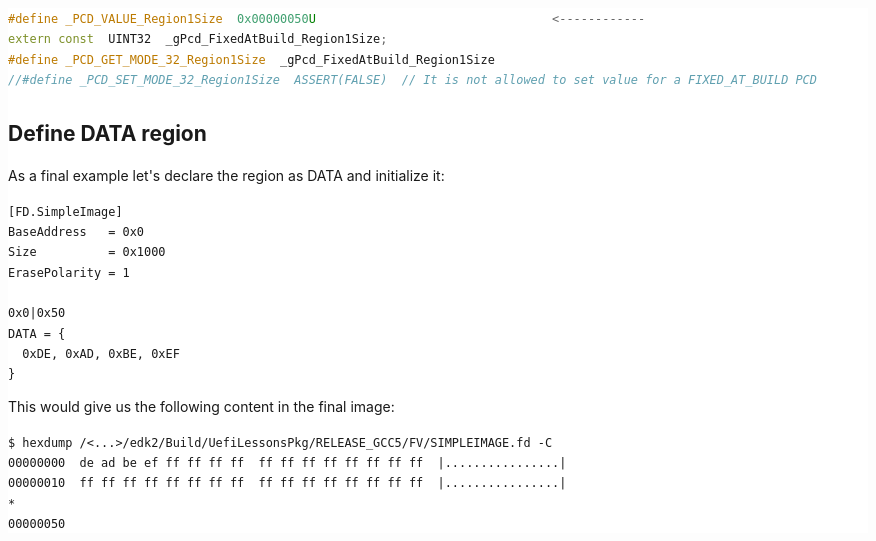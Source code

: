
 ```cpp
#define _PCD_VALUE_Region1Size  0x00000050U                                 <------------
extern const  UINT32  _gPcd_FixedAtBuild_Region1Size;
#define _PCD_GET_MODE_32_Region1Size  _gPcd_FixedAtBuild_Region1Size
//#define _PCD_SET_MODE_32_Region1Size  ASSERT(FALSE)  // It is not allowed to set value for a FIXED_AT_BUILD PCD
```

## Define DATA region

As a final example let's declare the region as DATA and initialize it:
```
[FD.SimpleImage]
BaseAddress   = 0x0
Size          = 0x1000
ErasePolarity = 1

0x0|0x50
DATA = {
  0xDE, 0xAD, 0xBE, 0xEF
}
```

This would give us the following content in the final image:
```
$ hexdump /<...>/edk2/Build/UefiLessonsPkg/RELEASE_GCC5/FV/SIMPLEIMAGE.fd -C
00000000  de ad be ef ff ff ff ff  ff ff ff ff ff ff ff ff  |................|
00000010  ff ff ff ff ff ff ff ff  ff ff ff ff ff ff ff ff  |................|
*
00000050
```

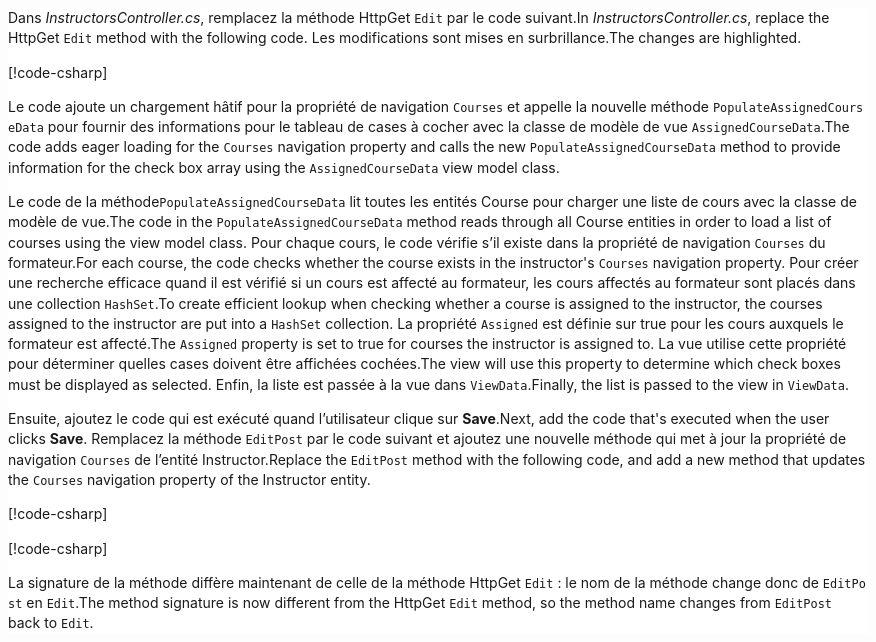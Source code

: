 <span data-ttu-id="69e6a-187">Dans *InstructorsController.cs*, remplacez la méthode HttpGet `Edit` par le code suivant.</span><span class="sxs-lookup"><span data-stu-id="69e6a-187">In *InstructorsController.cs*, replace the HttpGet `Edit` method with the following code.</span></span> <span data-ttu-id="69e6a-188">Les modifications sont mises en surbrillance.</span><span class="sxs-lookup"><span data-stu-id="69e6a-188">The changes are highlighted.</span></span>

[!code-csharp[](intro/samples/cu/Controllers/InstructorsController.cs?highlight=10,17,21,22,23,24,25,26,27,28,29,30,31,32,33,34,35,36&name=snippet_EditGetCourses)]

<span data-ttu-id="69e6a-189">Le code ajoute un chargement hâtif pour la propriété de navigation `Courses` et appelle la nouvelle méthode `PopulateAssignedCourseData` pour fournir des informations pour le tableau de cases à cocher avec la classe de modèle de vue `AssignedCourseData`.</span><span class="sxs-lookup"><span data-stu-id="69e6a-189">The code adds eager loading for the `Courses` navigation property and calls the new `PopulateAssignedCourseData` method to provide information for the check box array using the `AssignedCourseData` view model class.</span></span>

<span data-ttu-id="69e6a-190">Le code de la méthode`PopulateAssignedCourseData` lit toutes les entités Course pour charger une liste de cours avec la classe de modèle de vue.</span><span class="sxs-lookup"><span data-stu-id="69e6a-190">The code in the `PopulateAssignedCourseData` method reads through all Course entities in order to load a list of courses using the view model class.</span></span> <span data-ttu-id="69e6a-191">Pour chaque cours, le code vérifie s’il existe dans la propriété de navigation `Courses` du formateur.</span><span class="sxs-lookup"><span data-stu-id="69e6a-191">For each course, the code checks whether the course exists in the instructor's `Courses` navigation property.</span></span> <span data-ttu-id="69e6a-192">Pour créer une recherche efficace quand il est vérifié si un cours est affecté au formateur, les cours affectés au formateur sont placés dans une collection `HashSet`.</span><span class="sxs-lookup"><span data-stu-id="69e6a-192">To create efficient lookup when checking whether a course is assigned to the instructor, the courses assigned to the instructor are put into a `HashSet` collection.</span></span> <span data-ttu-id="69e6a-193">La propriété `Assigned` est définie sur true pour les cours auxquels le formateur est affecté.</span><span class="sxs-lookup"><span data-stu-id="69e6a-193">The `Assigned` property  is set to true for courses the instructor is assigned to.</span></span> <span data-ttu-id="69e6a-194">La vue utilise cette propriété pour déterminer quelles cases doivent être affichées cochées.</span><span class="sxs-lookup"><span data-stu-id="69e6a-194">The view will use this property to determine which check boxes must be displayed as selected.</span></span> <span data-ttu-id="69e6a-195">Enfin, la liste est passée à la vue dans `ViewData`.</span><span class="sxs-lookup"><span data-stu-id="69e6a-195">Finally, the list is passed to the view in `ViewData`.</span></span>

<span data-ttu-id="69e6a-196">Ensuite, ajoutez le code qui est exécuté quand l’utilisateur clique sur **Save**.</span><span class="sxs-lookup"><span data-stu-id="69e6a-196">Next, add the code that's executed when the user clicks **Save**.</span></span> <span data-ttu-id="69e6a-197">Remplacez la méthode `EditPost` par le code suivant et ajoutez une nouvelle méthode qui met à jour la propriété de navigation `Courses` de l’entité Instructor.</span><span class="sxs-lookup"><span data-stu-id="69e6a-197">Replace the `EditPost` method with the following code, and add a new method that updates the `Courses` navigation property of the Instructor entity.</span></span>

[!code-csharp[](intro/samples/cu/Controllers/InstructorsController.cs?highlight=1,3,12,13,25,39-40&name=snippet_EditPostCourses)]

[!code-csharp[](intro/samples/cu/Controllers/InstructorsController.cs?name=snippet_UpdateCourses&highlight=1-31)]

<span data-ttu-id="69e6a-198">La signature de la méthode diffère maintenant de celle de la méthode HttpGet `Edit` : le nom de la méthode change donc de `EditPost` en `Edit`.</span><span class="sxs-lookup"><span data-stu-id="69e6a-198">The method signature is now different from the HttpGet `Edit` method, so the method name changes from `EditPost` back to `Edit`.</span></span>

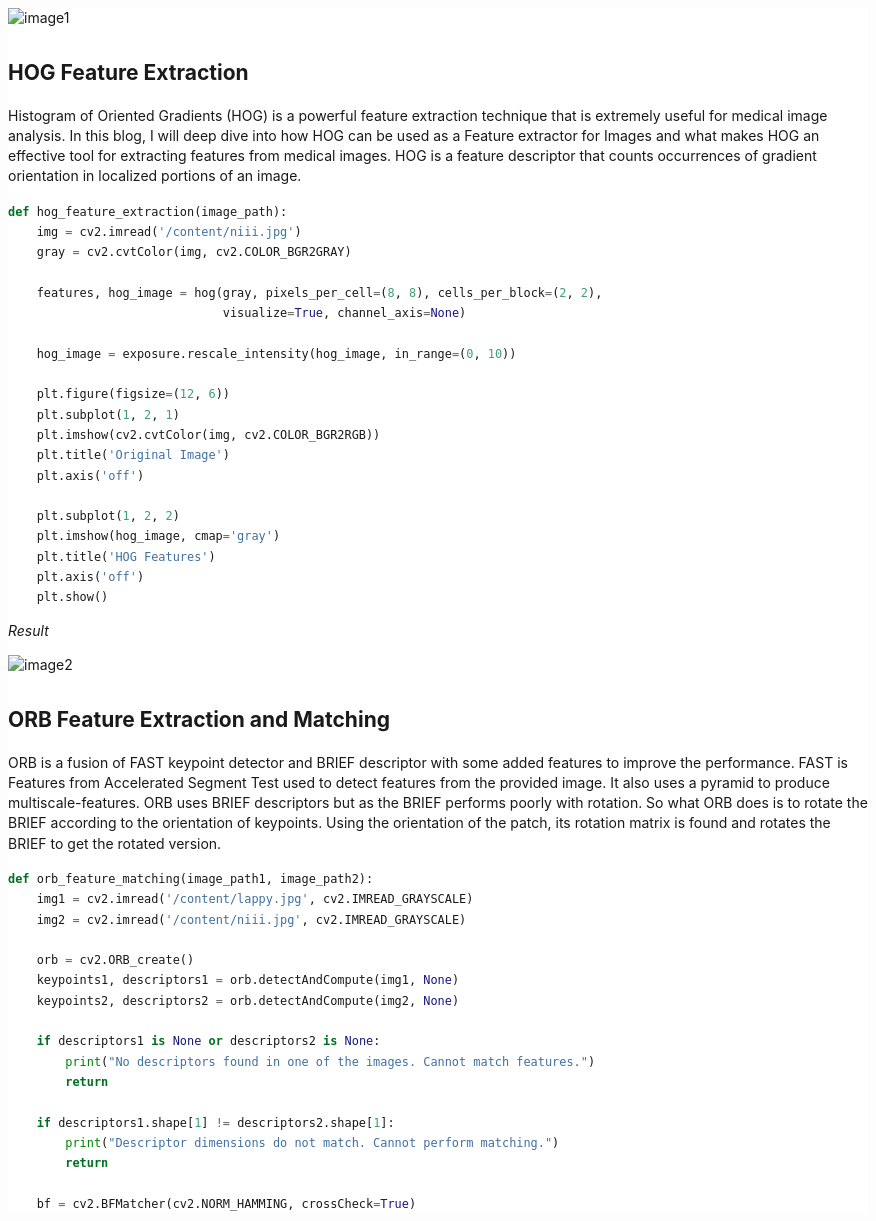 ![image1](https://github.com/user-attachments/assets/c0ab072d-d3a6-4b26-9704-94e09618e2a9)

## **HOG Feature Extraction**

Histogram of Oriented Gradients (HOG) is a powerful feature extraction technique that is extremely useful for medical image analysis. In this blog, I will deep dive into how HOG can be used as a Feature extractor for Images and what makes HOG an effective tool for extracting features from medical images. HOG is a feature descriptor that counts occurrences of gradient orientation in localized portions of an image. 

```python
def hog_feature_extraction(image_path):
    img = cv2.imread('/content/niii.jpg')
    gray = cv2.cvtColor(img, cv2.COLOR_BGR2GRAY)

    features, hog_image = hog(gray, pixels_per_cell=(8, 8), cells_per_block=(2, 2),
                              visualize=True, channel_axis=None) 

    hog_image = exposure.rescale_intensity(hog_image, in_range=(0, 10))

    plt.figure(figsize=(12, 6))
    plt.subplot(1, 2, 1)
    plt.imshow(cv2.cvtColor(img, cv2.COLOR_BGR2RGB))
    plt.title('Original Image')
    plt.axis('off')

    plt.subplot(1, 2, 2)
    plt.imshow(hog_image, cmap='gray')
    plt.title('HOG Features')
    plt.axis('off')
    plt.show()
```

*Result*

![image2](https://github.com/user-attachments/assets/2baadc50-ada3-41ad-b2af-cb0165700fbc)

## **ORB Feature Extraction and Matching**

ORB is a fusion of FAST keypoint detector and BRIEF descriptor with some added features to improve the performance. FAST is Features from Accelerated Segment Test used to detect features from the provided image. It also uses a pyramid to produce multiscale-features. ORB uses BRIEF descriptors but as the BRIEF performs poorly with rotation. So what ORB does is to rotate the BRIEF according to the orientation of keypoints. Using the orientation of the patch, its rotation matrix is found and rotates the BRIEF to get the rotated version.

```python
def orb_feature_matching(image_path1, image_path2):
    img1 = cv2.imread('/content/lappy.jpg', cv2.IMREAD_GRAYSCALE)
    img2 = cv2.imread('/content/niii.jpg', cv2.IMREAD_GRAYSCALE)

    orb = cv2.ORB_create()
    keypoints1, descriptors1 = orb.detectAndCompute(img1, None)
    keypoints2, descriptors2 = orb.detectAndCompute(img2, None)

    if descriptors1 is None or descriptors2 is None:
        print("No descriptors found in one of the images. Cannot match features.")
        return

    if descriptors1.shape[1] != descriptors2.shape[1]:
        print("Descriptor dimensions do not match. Cannot perform matching.")
        return

    bf = cv2.BFMatcher(cv2.NORM_HAMMING, crossCheck=True)
```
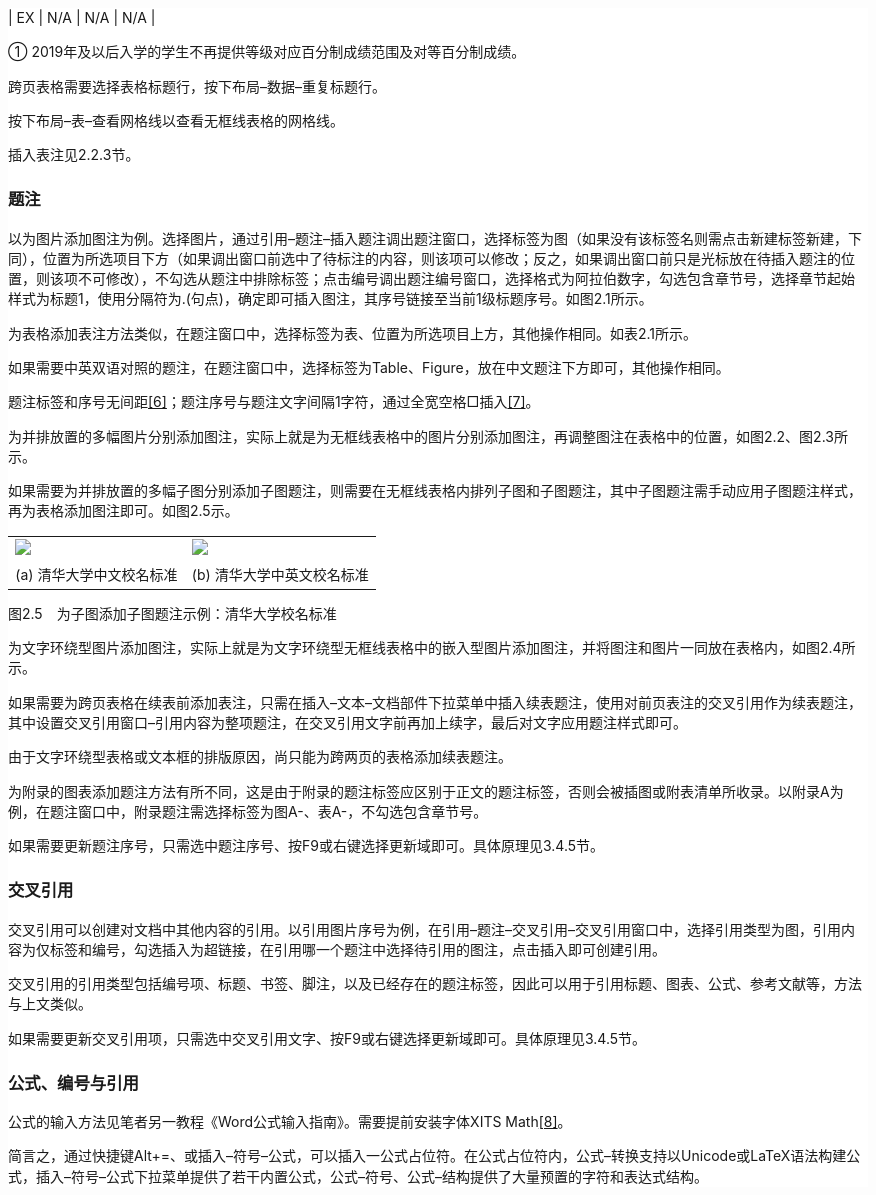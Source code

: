 | EX | N/A | N/A | N/A |

① 2019年及以后入学的学生不再提供等级对应百分制成绩范围及对等百分制成绩。

跨页表格需要选择表格标题行，按下布局–数据–重复标题行。

按下布局–表–查看网格线以查看无框线表格的网格线。

插入表注见2.2.3节。

### 题注

以为图片添加图注为例。选择图片，通过引用–题注–插入题注调出题注窗口，选择标签为图（如果没有该标签名则需点击新建标签新建，下同），位置为所选项目下方（如果调出窗口前选中了待标注的内容，则该项可以修改；反之，如果调出窗口前只是光标放在待插入题注的位置，则该项不可修改），不勾选从题注中排除标签；点击编号调出题注编号窗口，选择格式为阿拉伯数字，勾选包含章节号，选择章节起始样式为标题1，使用分隔符为.(句点)，确定即可插入图注，其序号链接至当前1级标题序号。如图2.1所示。

为表格添加表注方法类似，在题注窗口中，选择标签为表、位置为所选项目上方，其他操作相同。如表2.1所示。

如果需要中英双语对照的题注，在题注窗口中，选择标签为Table、Figure，放在中文题注下方即可，其他操作相同。

题注标签和序号无间距[[6]](#footnote-6)；题注序号与题注文字间隔1字符，通过全宽空格□插入[[7]](#footnote-7)。

为并排放置的多幅图片分别添加图注，实际上就是为无框线表格中的图片分别添加图注，再调整图注在表格中的位置，如图2.2、图2.3所示。

如果需要为并排放置的多幅子图分别添加子图题注，则需要在无框线表格内排列子图和子图题注，其中子图题注需手动应用子图题注样式，再为表格添加图注即可。如图2.5示。

|  |  |
| --- | --- |
| ![](data:image/png;base64...) | ![](data:image/png;base64...) |
| (a) 清华大学中文校名标准 | (b) 清华大学中英文校名标准 |

图2.5　为子图添加子图题注示例：清华大学校名标准

为文字环绕型图片添加图注，实际上就是为文字环绕型无框线表格中的嵌入型图片添加图注，并将图注和图片一同放在表格内，如图2.4所示。

如果需要为跨页表格在续表前添加表注，只需在插入–文本–文档部件下拉菜单中插入续表题注，使用对前页表注的交叉引用作为续表题注，其中设置交叉引用窗口–引用内容为整项题注，在交叉引用文字前再加上续字，最后对文字应用题注样式即可。

由于文字环绕型表格或文本框的排版原因，尚只能为跨两页的表格添加续表题注。

为附录的图表添加题注方法有所不同，这是由于附录的题注标签应区别于正文的题注标签，否则会被插图或附表清单所收录。以附录A为例，在题注窗口中，附录题注需选择标签为图A-、表A-，不勾选包含章节号。

如果需要更新题注序号，只需选中题注序号、按F9或右键选择更新域即可。具体原理见3.4.5节。

### 交叉引用

交叉引用可以创建对文档中其他内容的引用。以引用图片序号为例，在引用–题注–交叉引用–交叉引用窗口中，选择引用类型为图，引用内容为仅标签和编号，勾选插入为超链接，在引用哪一个题注中选择待引用的图注，点击插入即可创建引用。

交叉引用的引用类型包括编号项、标题、书签、脚注，以及已经存在的题注标签，因此可以用于引用标题、图表、公式、参考文献等，方法与上文类似。

如果需要更新交叉引用项，只需选中交叉引用文字、按F9或右键选择更新域即可。具体原理见3.4.5节。

### 公式、编号与引用

公式的输入方法见笔者另一教程《Word公式输入指南》。需要提前安装字体XITS Math[[8]](#footnote-8)。

简言之，通过快捷键Alt+=、或插入–符号–公式，可以插入一公式占位符。在公式占位符内，公式–转换支持以Unicode或LaTeX语法构建公式，插入–符号–公式下拉菜单提供了若干内置公式，公式–符号、公式–结构提供了大量预置的字符和表达式结构。
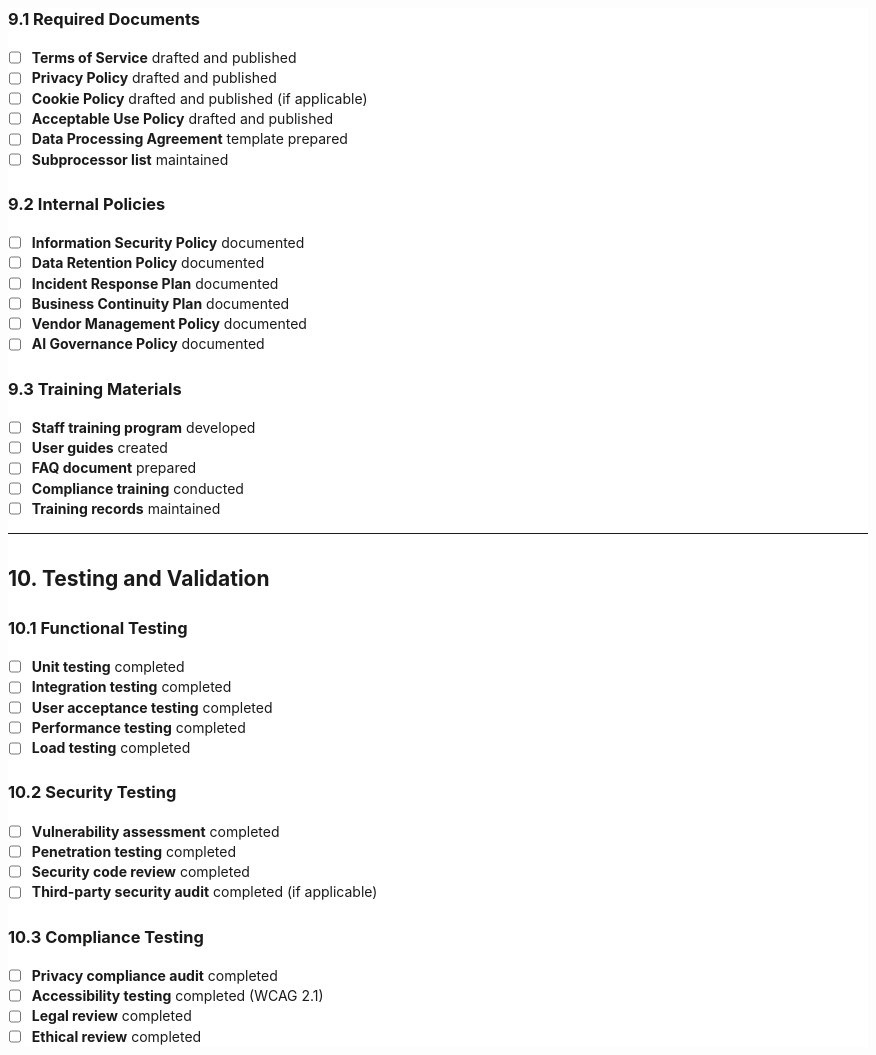 ### 9.1 Required Documents

- [ ] **Terms of Service** drafted and published
- [ ] **Privacy Policy** drafted and published
- [ ] **Cookie Policy** drafted and published (if applicable)
- [ ] **Acceptable Use Policy** drafted and published
- [ ] **Data Processing Agreement** template prepared
- [ ] **Subprocessor list** maintained

### 9.2 Internal Policies

- [ ] **Information Security Policy** documented
- [ ] **Data Retention Policy** documented
- [ ] **Incident Response Plan** documented
- [ ] **Business Continuity Plan** documented
- [ ] **Vendor Management Policy** documented
- [ ] **AI Governance Policy** documented

### 9.3 Training Materials

- [ ] **Staff training program** developed
- [ ] **User guides** created
- [ ] **FAQ document** prepared
- [ ] **Compliance training** conducted
- [ ] **Training records** maintained

---

## 10. Testing and Validation

### 10.1 Functional Testing

- [ ] **Unit testing** completed
- [ ] **Integration testing** completed
- [ ] **User acceptance testing** completed
- [ ] **Performance testing** completed
- [ ] **Load testing** completed

### 10.2 Security Testing

- [ ] **Vulnerability assessment** completed
- [ ] **Penetration testing** completed
- [ ] **Security code review** completed
- [ ] **Third-party security audit** completed (if applicable)

### 10.3 Compliance Testing

- [ ] **Privacy compliance audit** completed
- [ ] **Accessibility testing** completed (WCAG 2.1)
- [ ] **Legal review** completed
- [ ] **Ethical review** completed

> **AIM OF THE TASK**: Leaving out all pictures, set down exactly the lines of the material above, from the line with "### 公式、编号与引用" to the line with "### 10.3 Compliance Testing" inclusive, and no others.

> **EXPECTED ANSWER**:
### 公式、编号与引用

公式的输入方法见笔者另一教程《Word公式输入指南》。需要提前安装字体XITS Math[[8]](#footnote-8)。

简言之，通过快捷键Alt+=、或插入–符号–公式，可以插入一公式占位符。在公式占位符内，公式–转换支持以Unicode或LaTeX语法构建公式，插入–符号–公式下拉菜单提供了若干内置公式，公式–符号、公式–结构提供了大量预置的字符和表达式结构。
 ### 9.1 Required Documents

- [ ] **Terms of Service** drafted and published
- [ ] **Privacy Policy** drafted and published
- [ ] **Cookie Policy** drafted and published (if applicable)
- [ ] **Acceptable Use Policy** drafted and published
- [ ] **Data Processing Agreement** template prepared
- [ ] **Subprocessor list** maintained

### 9.2 Internal Policies

- [ ] **Information Security Policy** documented
- [ ] **Data Retention Policy** documented
- [ ] **Incident Response Plan** documented
- [ ] **Business Continuity Plan** documented
- [ ] **Vendor Management Policy** documented
- [ ] **AI Governance Policy** documented

### 9.3 Training Materials

- [ ] **Staff training program** developed
- [ ] **User guides** created
- [ ] **FAQ document** prepared
- [ ] **Compliance training** conducted
- [ ] **Training records** maintained

---

## 10. Testing and Validation

### 10.1 Functional Testing

- [ ] **Unit testing** completed
- [ ] **Integration testing** completed
- [ ] **User acceptance testing** completed
- [ ] **Performance testing** completed
- [ ] **Load testing** completed

### 10.2 Security Testing

- [ ] **Vulnerability assessment** completed
- [ ] **Penetration testing** completed
- [ ] **Security code review** completed
- [ ] **Third-party security audit** completed (if applicable)

### 10.3 Compliance Testing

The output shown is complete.